Brain hormone linked to ‘gut’ feeling that inspires trust
Study uses money as research tool. Ovulating women were less trusting.
Jamie Talan

That "gut" feeling that moves one person to trust another is governed by a brain hormone most noted for its role in the mother-child bond.

This finding, reported during the Society for Neuroscience's annual meeting in New Orleans last week, is the closest anyone has come to unravelling the brain's role in guiding the universal social phenomenon of trust.

Paul Zak, director of the Center for Neuroeconomic Studies at Claremont Graduate University in southern California, designed a study to get at the question of how two human beings decide to trust one another. An economist and a neuroscientist, he chose money as his research tool.
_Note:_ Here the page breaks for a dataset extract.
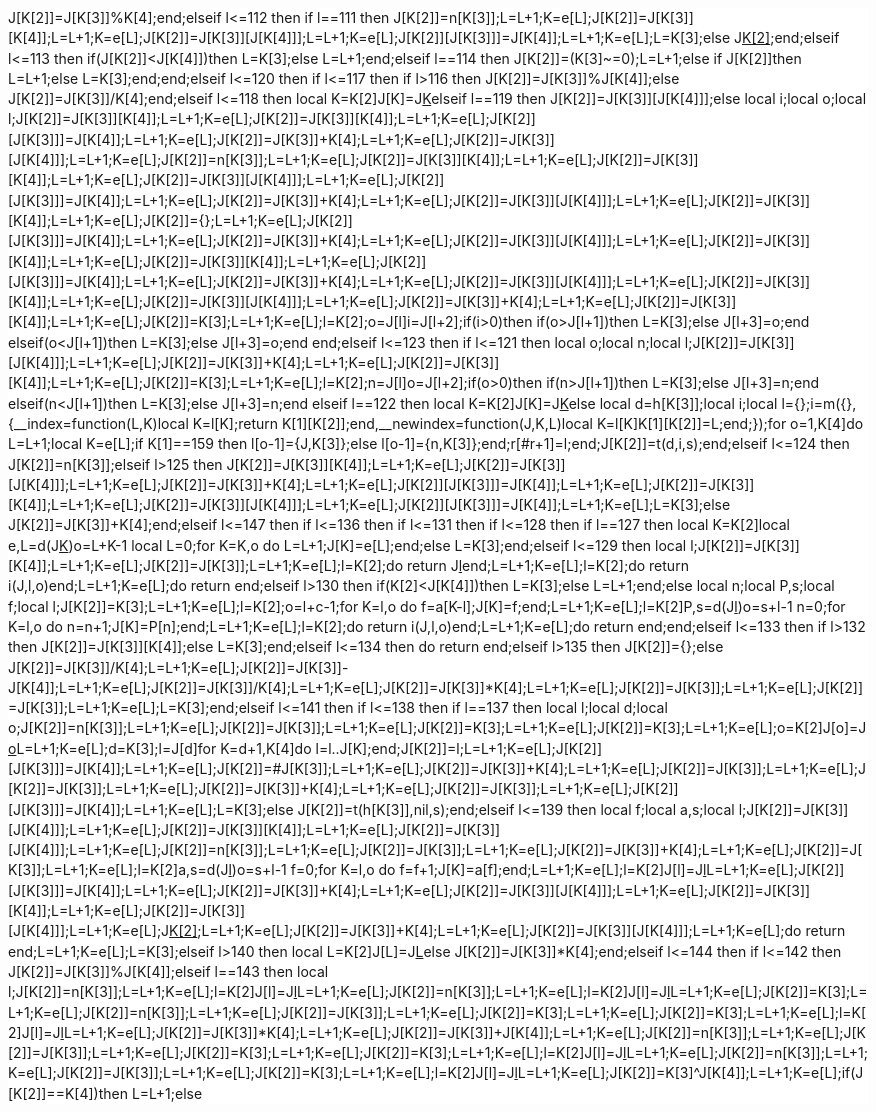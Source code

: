 J[K[2]]=J[K[3]]%K[4];end;elseif l<=112 then if l==111 then J[K[2]]=n[K[3]];L=L+1;K=e[L];J[K[2]]=J[K[3]][K[4]];L=L+1;K=e[L];J[K[2]]=J[K[3]][J[K[4]]];L=L+1;K=e[L];J[K[2]][J[K[3]]]=J[K[4]];L=L+1;K=e[L];L=K[3];else J[K[2]]();end;elseif l<=113 then if(J[K[2]]<J[K[4]])then L=K[3];else L=L+1;end;elseif l==114 then J[K[2]]=(K[3]~=0);L=L+1;else if J[K[2]]then L=L+1;else L=K[3];end;end;elseif l<=120 then if l<=117 then if l>116 then J[K[2]]=J[K[3]]%J[K[4]];else J[K[2]]=J[K[3]]/K[4];end;elseif l<=118 then local K=K[2]J[K]=J[K](i(J,K+1,o))elseif l==119 then J[K[2]]=J[K[3]][J[K[4]]];else local i;local o;local l;J[K[2]]=J[K[3]][K[4]];L=L+1;K=e[L];J[K[2]]=J[K[3]][K[4]];L=L+1;K=e[L];J[K[2]][J[K[3]]]=J[K[4]];L=L+1;K=e[L];J[K[2]]=J[K[3]]+K[4];L=L+1;K=e[L];J[K[2]]=J[K[3]][J[K[4]]];L=L+1;K=e[L];J[K[2]]=n[K[3]];L=L+1;K=e[L];J[K[2]]=J[K[3]][K[4]];L=L+1;K=e[L];J[K[2]]=J[K[3]][K[4]];L=L+1;K=e[L];J[K[2]]=J[K[3]][J[K[4]]];L=L+1;K=e[L];J[K[2]][J[K[3]]]=J[K[4]];L=L+1;K=e[L];J[K[2]]=J[K[3]]+K[4];L=L+1;K=e[L];J[K[2]]=J[K[3]][J[K[4]]];L=L+1;K=e[L];J[K[2]]=J[K[3]][K[4]];L=L+1;K=e[L];J[K[2]]={};L=L+1;K=e[L];J[K[2]][J[K[3]]]=J[K[4]];L=L+1;K=e[L];J[K[2]]=J[K[3]]+K[4];L=L+1;K=e[L];J[K[2]]=J[K[3]][J[K[4]]];L=L+1;K=e[L];J[K[2]]=J[K[3]][K[4]];L=L+1;K=e[L];J[K[2]]=J[K[3]][K[4]];L=L+1;K=e[L];J[K[2]][J[K[3]]]=J[K[4]];L=L+1;K=e[L];J[K[2]]=J[K[3]]+K[4];L=L+1;K=e[L];J[K[2]]=J[K[3]][J[K[4]]];L=L+1;K=e[L];J[K[2]]=J[K[3]][K[4]];L=L+1;K=e[L];J[K[2]]=J[K[3]][J[K[4]]];L=L+1;K=e[L];J[K[2]]=J[K[3]]+K[4];L=L+1;K=e[L];J[K[2]]=J[K[3]][K[4]];L=L+1;K=e[L];J[K[2]]=K[3];L=L+1;K=e[L];l=K[2];o=J[l]i=J[l+2];if(i>0)then if(o>J[l+1])then L=K[3];else J[l+3]=o;end elseif(o<J[l+1])then L=K[3];else J[l+3]=o;end end;elseif l<=123 then if l<=121 then local o;local n;local l;J[K[2]]=J[K[3]][J[K[4]]];L=L+1;K=e[L];J[K[2]]=J[K[3]]+K[4];L=L+1;K=e[L];J[K[2]]=J[K[3]][K[4]];L=L+1;K=e[L];J[K[2]]=K[3];L=L+1;K=e[L];l=K[2];n=J[l]o=J[l+2];if(o>0)then if(n>J[l+1])then L=K[3];else J[l+3]=n;end elseif(n<J[l+1])then L=K[3];else J[l+3]=n;end elseif l==122 then local K=K[2]J[K]=J[K]()else local d=h[K[3]];local i;local l={};i=m({},{__index=function(L,K)local K=l[K];return K[1][K[2]];end,__newindex=function(J,K,L)local K=l[K]K[1][K[2]]=L;end;});for o=1,K[4]do L=L+1;local K=e[L];if K[1]==159 then l[o-1]={J,K[3]};else l[o-1]={n,K[3]};end;r[#r+1]=l;end;J[K[2]]=t(d,i,s);end;elseif l<=124 then J[K[2]]=n[K[3]];elseif l>125 then J[K[2]]=J[K[3]][K[4]];L=L+1;K=e[L];J[K[2]]=J[K[3]][J[K[4]]];L=L+1;K=e[L];J[K[2]]=J[K[3]]+K[4];L=L+1;K=e[L];J[K[2]][J[K[3]]]=J[K[4]];L=L+1;K=e[L];J[K[2]]=J[K[3]][K[4]];L=L+1;K=e[L];J[K[2]]=J[K[3]][J[K[4]]];L=L+1;K=e[L];J[K[2]][J[K[3]]]=J[K[4]];L=L+1;K=e[L];L=K[3];else J[K[2]]=J[K[3]]+K[4];end;elseif l<=147 then if l<=136 then if l<=131 then if l<=128 then if l==127 then local K=K[2]local e,L=d(J[K]())o=L+K-1 local L=0;for K=K,o do L=L+1;J[K]=e[L];end;else L=K[3];end;elseif l<=129 then local l;J[K[2]]=J[K[3]][K[4]];L=L+1;K=e[L];J[K[2]]=J[K[3]];L=L+1;K=e[L];l=K[2];do return J[l](i(J,l+1,K[3]))end;L=L+1;K=e[L];l=K[2];do return i(J,l,o)end;L=L+1;K=e[L];do return end;elseif l>130 then if(K[2]<J[K[4]])then L=K[3];else L=L+1;end;else local n;local P,s;local f;local l;J[K[2]]=K[3];L=L+1;K=e[L];l=K[2];o=l+c-1;for K=l,o do f=a[K-l];J[K]=f;end;L=L+1;K=e[L];l=K[2]P,s=d(J[l](i(J,l+1,o)))o=s+l-1 n=0;for K=l,o do n=n+1;J[K]=P[n];end;L=L+1;K=e[L];l=K[2];do return i(J,l,o)end;L=L+1;K=e[L];do return end;end;elseif l<=133 then if l>132 then J[K[2]]=J[K[3]][K[4]];else L=K[3];end;elseif l<=134 then do return end;elseif l>135 then J[K[2]]={};else J[K[2]]=J[K[3]]/K[4];L=L+1;K=e[L];J[K[2]]=J[K[3]]-J[K[4]];L=L+1;K=e[L];J[K[2]]=J[K[3]]/K[4];L=L+1;K=e[L];J[K[2]]=J[K[3]]*K[4];L=L+1;K=e[L];J[K[2]]=J[K[3]];L=L+1;K=e[L];J[K[2]]=J[K[3]];L=L+1;K=e[L];L=K[3];end;elseif l<=141 then if l<=138 then if l==137 then local l;local d;local o;J[K[2]]=n[K[3]];L=L+1;K=e[L];J[K[2]]=J[K[3]];L=L+1;K=e[L];J[K[2]]=K[3];L=L+1;K=e[L];J[K[2]]=K[3];L=L+1;K=e[L];o=K[2]J[o]=J[o](i(J,o+1,K[3]))L=L+1;K=e[L];d=K[3];l=J[d]for K=d+1,K[4]do l=l..J[K];end;J[K[2]]=l;L=L+1;K=e[L];J[K[2]][J[K[3]]]=J[K[4]];L=L+1;K=e[L];J[K[2]]=#J[K[3]];L=L+1;K=e[L];J[K[2]]=J[K[3]]+K[4];L=L+1;K=e[L];J[K[2]]=J[K[3]];L=L+1;K=e[L];J[K[2]]=J[K[3]];L=L+1;K=e[L];J[K[2]]=J[K[3]]+K[4];L=L+1;K=e[L];J[K[2]]=J[K[3]];L=L+1;K=e[L];J[K[2]][J[K[3]]]=J[K[4]];L=L+1;K=e[L];L=K[3];else J[K[2]]=t(h[K[3]],nil,s);end;elseif l<=139 then local f;local a,s;local l;J[K[2]]=J[K[3]][J[K[4]]];L=L+1;K=e[L];J[K[2]]=J[K[3]][K[4]];L=L+1;K=e[L];J[K[2]]=J[K[3]][J[K[4]]];L=L+1;K=e[L];J[K[2]]=n[K[3]];L=L+1;K=e[L];J[K[2]]=J[K[3]];L=L+1;K=e[L];J[K[2]]=J[K[3]]+K[4];L=L+1;K=e[L];J[K[2]]=J[K[3]];L=L+1;K=e[L];l=K[2]a,s=d(J[l](i(J,l+1,K[3])))o=s+l-1 f=0;for K=l,o do f=f+1;J[K]=a[f];end;L=L+1;K=e[L];l=K[2]J[l]=J[l](i(J,l+1,o))L=L+1;K=e[L];J[K[2]][J[K[3]]]=J[K[4]];L=L+1;K=e[L];J[K[2]]=J[K[3]]+K[4];L=L+1;K=e[L];J[K[2]]=J[K[3]][J[K[4]]];L=L+1;K=e[L];J[K[2]]=J[K[3]][K[4]];L=L+1;K=e[L];J[K[2]]=J[K[3]][J[K[4]]];L=L+1;K=e[L];J[K[2]]();L=L+1;K=e[L];J[K[2]]=J[K[3]]+K[4];L=L+1;K=e[L];J[K[2]]=J[K[3]][J[K[4]]];L=L+1;K=e[L];do return end;L=L+1;K=e[L];L=K[3];elseif l>140 then local L=K[2]J[L]=J[L](i(J,L+1,K[3]))else J[K[2]]=J[K[3]]*K[4];end;elseif l<=144 then if l<=142 then J[K[2]]=J[K[3]]%J[K[4]];elseif l==143 then local l;J[K[2]]=n[K[3]];L=L+1;K=e[L];l=K[2]J[l]=J[l]()L=L+1;K=e[L];J[K[2]]=n[K[3]];L=L+1;K=e[L];l=K[2]J[l]=J[l]()L=L+1;K=e[L];J[K[2]]=K[3];L=L+1;K=e[L];J[K[2]]=n[K[3]];L=L+1;K=e[L];J[K[2]]=J[K[3]];L=L+1;K=e[L];J[K[2]]=K[3];L=L+1;K=e[L];J[K[2]]=K[3];L=L+1;K=e[L];l=K[2]J[l]=J[l](i(J,l+1,K[3]))L=L+1;K=e[L];J[K[2]]=J[K[3]]*K[4];L=L+1;K=e[L];J[K[2]]=J[K[3]]+J[K[4]];L=L+1;K=e[L];J[K[2]]=n[K[3]];L=L+1;K=e[L];J[K[2]]=J[K[3]];L=L+1;K=e[L];J[K[2]]=K[3];L=L+1;K=e[L];J[K[2]]=K[3];L=L+1;K=e[L];l=K[2]J[l]=J[l](i(J,l+1,K[3]))L=L+1;K=e[L];J[K[2]]=n[K[3]];L=L+1;K=e[L];J[K[2]]=J[K[3]];L=L+1;K=e[L];J[K[2]]=K[3];L=L+1;K=e[L];l=K[2]J[l]=J[l](i(J,l+1,K[3]))L=L+1;K=e[L];J[K[2]]=K[3]^J[K[4]];L=L+1;K=e[L];if(J[K[2]]==K[4])then L=L+1;else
Forty college students signed on for a study on decision-making. Each was given $10 and ushered to a computer. Each was teamed with an anonymous partner, who sat at one of the other 39 computer stations in the room. They would never know the identity of their partner. Half the group was instructed to give any amount of their $10 to their partner, a stranger somewhere in the large laboratory. In making that decision on a specific dollar amount, the receiver then would get three times that amount, plus their original $10. There was no guarantee that the receivers would get anything.

Then the second person was asked to decide how much money he or she wanted to give back to the first decision-maker.

Afterward, all of the volunteers gave blood, and it was screened for the blood hormone oxytocin and nine other hormones. Oxytocin is found in both men and women. It was chosen for the trust study because it is known to play a role in maternal bonding and social recognition.

The more money the second decision-maker gave to a partner, the higher his or her blood levels of oxytocin, Zak found.

In the study, 85 per cent of the first decision-makers decided to send money to their partner. And 90 per cent of the second decision-makers sent some money back.

"No one could really tell us why they made a particular decision," Zak explained. "But the more oxytocin available in the blood, the more they sent." He said that the hormone is active in the amygdala, an area of the brain that governs a variety of emotional states. It also is the home of the classic fear response that protects humans in dangerous conditions, including threat by another individual.

"It's as if the brain is telling you the right thing to do socially," Zak said.

On average, those who made the first move walked out of the room with $12. The second movers made $18. "We have an internal guiding system that because we are social beings we have to learn how to care and respond socially," Zak said. "This hormonal response affects their conscious decision process.''

Women who were ovulating at the time of the study had high oxytocin levels but gave back far less money to their partners compared with their non-ovulating counterparts.

Zak suspects that when women are ovulating, the possibility of becoming pregnant makes them less trusting, thus protecting them from making poor decisions during this time in the cycle.

He and his colleagues now are repeating the study in populations of people with social or emotional problems.